Liberal Arts Trumpets
So, what majors do prepare students for law? Liberal arts disciplines such as the humanities, social sciences, physical sciences and mathematics, according to US News. Liberal arts disciplines focus on useful skills such as language interpretation, reading comprehension, and reasoning.
According to Law School Admission Council data, law school applicants with liberal arts majors tend to perform better on the LSAT when compared to applicants with preprofessional majors.
For example, U.S. News reports that “law schools accepted more than 90 percent of linguistics majors who applied for fall 2016 admission, but by contrast, they accepted less than 56 percent of nursing majors who applied in the same admissions cycle.”

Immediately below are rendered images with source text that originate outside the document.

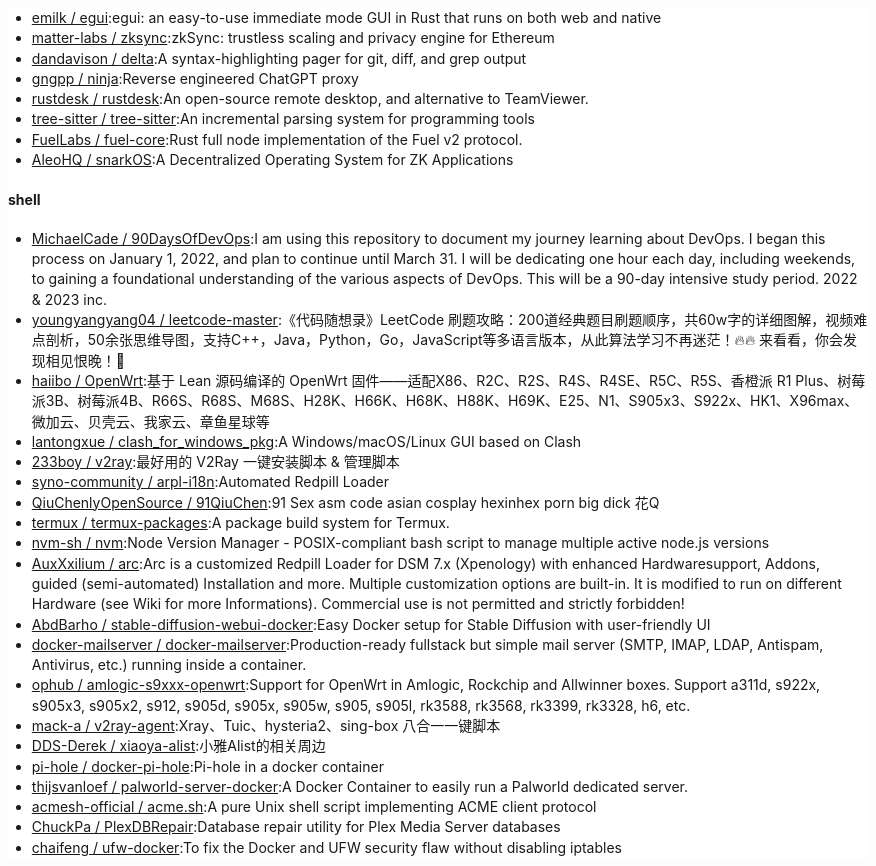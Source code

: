 * [emilk / egui](https://github.com/emilk/egui):egui: an easy-to-use immediate mode GUI in Rust that runs on both web and native
* [matter-labs / zksync](https://github.com/matter-labs/zksync):zkSync: trustless scaling and privacy engine for Ethereum
* [dandavison / delta](https://github.com/dandavison/delta):A syntax-highlighting pager for git, diff, and grep output
* [gngpp / ninja](https://github.com/gngpp/ninja):Reverse engineered ChatGPT proxy
* [rustdesk / rustdesk](https://github.com/rustdesk/rustdesk):An open-source remote desktop, and alternative to TeamViewer.
* [tree-sitter / tree-sitter](https://github.com/tree-sitter/tree-sitter):An incremental parsing system for programming tools
* [FuelLabs / fuel-core](https://github.com/FuelLabs/fuel-core):Rust full node implementation of the Fuel v2 protocol.
* [AleoHQ / snarkOS](https://github.com/AleoHQ/snarkOS):A Decentralized Operating System for ZK Applications

#### shell
* [MichaelCade / 90DaysOfDevOps](https://github.com/MichaelCade/90DaysOfDevOps):I am using this repository to document my journey learning about DevOps. I began this process on January 1, 2022, and plan to continue until March 31. I will be dedicating one hour each day, including weekends, to gaining a foundational understanding of the various aspects of DevOps. This will be a 90-day intensive study period. 2022 & 2023 inc.
* [youngyangyang04 / leetcode-master](https://github.com/youngyangyang04/leetcode-master):《代码随想录》LeetCode 刷题攻略：200道经典题目刷题顺序，共60w字的详细图解，视频难点剖析，50余张思维导图，支持C++，Java，Python，Go，JavaScript等多语言版本，从此算法学习不再迷茫！🔥🔥 来看看，你会发现相见恨晚！🚀
* [haiibo / OpenWrt](https://github.com/haiibo/OpenWrt):基于 Lean 源码编译的 OpenWrt 固件——适配X86、R2C、R2S、R4S、R4SE、R5C、R5S、香橙派 R1 Plus、树莓派3B、树莓派4B、R66S、R68S、M68S、H28K、H66K、H68K、H88K、H69K、E25、N1、S905x3、S922x、HK1、X96max、微加云、贝壳云、我家云、章鱼星球等
* [lantongxue / clash_for_windows_pkg](https://github.com/lantongxue/clash_for_windows_pkg):A Windows/macOS/Linux GUI based on Clash
* [233boy / v2ray](https://github.com/233boy/v2ray):最好用的 V2Ray 一键安装脚本 & 管理脚本
* [syno-community / arpl-i18n](https://github.com/syno-community/arpl-i18n):Automated Redpill Loader
* [QiuChenlyOpenSource / 91QiuChen](https://github.com/QiuChenlyOpenSource/91QiuChen):91 Sex asm code asian cosplay hexinhex porn big dick 花Q
* [termux / termux-packages](https://github.com/termux/termux-packages):A package build system for Termux.
* [nvm-sh / nvm](https://github.com/nvm-sh/nvm):Node Version Manager - POSIX-compliant bash script to manage multiple active node.js versions
* [AuxXxilium / arc](https://github.com/AuxXxilium/arc):Arc is a customized Redpill Loader for DSM 7.x (Xpenology) with enhanced Hardwaresupport, Addons, guided (semi-automated) Installation and more. Multiple customization options are built-in. It is modified to run on different Hardware (see Wiki for more Informations). Commercial use is not permitted and strictly forbidden!
* [AbdBarho / stable-diffusion-webui-docker](https://github.com/AbdBarho/stable-diffusion-webui-docker):Easy Docker setup for Stable Diffusion with user-friendly UI
* [docker-mailserver / docker-mailserver](https://github.com/docker-mailserver/docker-mailserver):Production-ready fullstack but simple mail server (SMTP, IMAP, LDAP, Antispam, Antivirus, etc.) running inside a container.
* [ophub / amlogic-s9xxx-openwrt](https://github.com/ophub/amlogic-s9xxx-openwrt):Support for OpenWrt in Amlogic, Rockchip and Allwinner boxes. Support a311d, s922x, s905x3, s905x2, s912, s905d, s905x, s905w, s905, s905l, rk3588, rk3568, rk3399, rk3328, h6, etc.
* [mack-a / v2ray-agent](https://github.com/mack-a/v2ray-agent):Xray、Tuic、hysteria2、sing-box 八合一一键脚本
* [DDS-Derek / xiaoya-alist](https://github.com/DDS-Derek/xiaoya-alist):小雅Alist的相关周边
* [pi-hole / docker-pi-hole](https://github.com/pi-hole/docker-pi-hole):Pi-hole in a docker container
* [thijsvanloef / palworld-server-docker](https://github.com/thijsvanloef/palworld-server-docker):A Docker Container to easily run a Palworld dedicated server.
* [acmesh-official / acme.sh](https://github.com/acmesh-official/acme.sh):A pure Unix shell script implementing ACME client protocol
* [ChuckPa / PlexDBRepair](https://github.com/ChuckPa/PlexDBRepair):Database repair utility for Plex Media Server databases
* [chaifeng / ufw-docker](https://github.com/chaifeng/ufw-docker):To fix the Docker and UFW security flaw without disabling iptables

Matt Shinners is a senior consultant for the jdMission admissions consulting firm. Shinners tells U.S. News that philosophy, math, and science majors tend to perform well on LSAT logic games.
“It is very beneficial to have a section that you have down cold,” Shinners says.
What You Should and Shouldn’t Do
When looking at college majors, the best approach is to choose a field that you are passionate about and strong in. And it doesn’t hurt to double major in the liberal arts.
David Weinberg is assistant dean of admissions at Tulane University Law School. Weinberg tells U.S. News that students should take a wide variety of courses — in fields such as math and literature — that complement their major.
Philip Benesch is an associate professor of politics and director of the Law and Society program at Lebanon Valley College in Pennsylvania. Benesch tells U.S. News that students should steer clear of preprofessional majors such as prelaw or criminal justice. If they do intend on studying those majors, Benesch advises them to “be sure to double major in a mainstream liberal arts discipline.”
One of the biggest mistakes experts warn students about is choosing a major because it’s easy or because their parents say so.
“I’ve seen a lot of college transcripts that were train wrecks because the students were pushed into certain majors by their parents, and those transcripts are cautionary tales,” Ivey adds.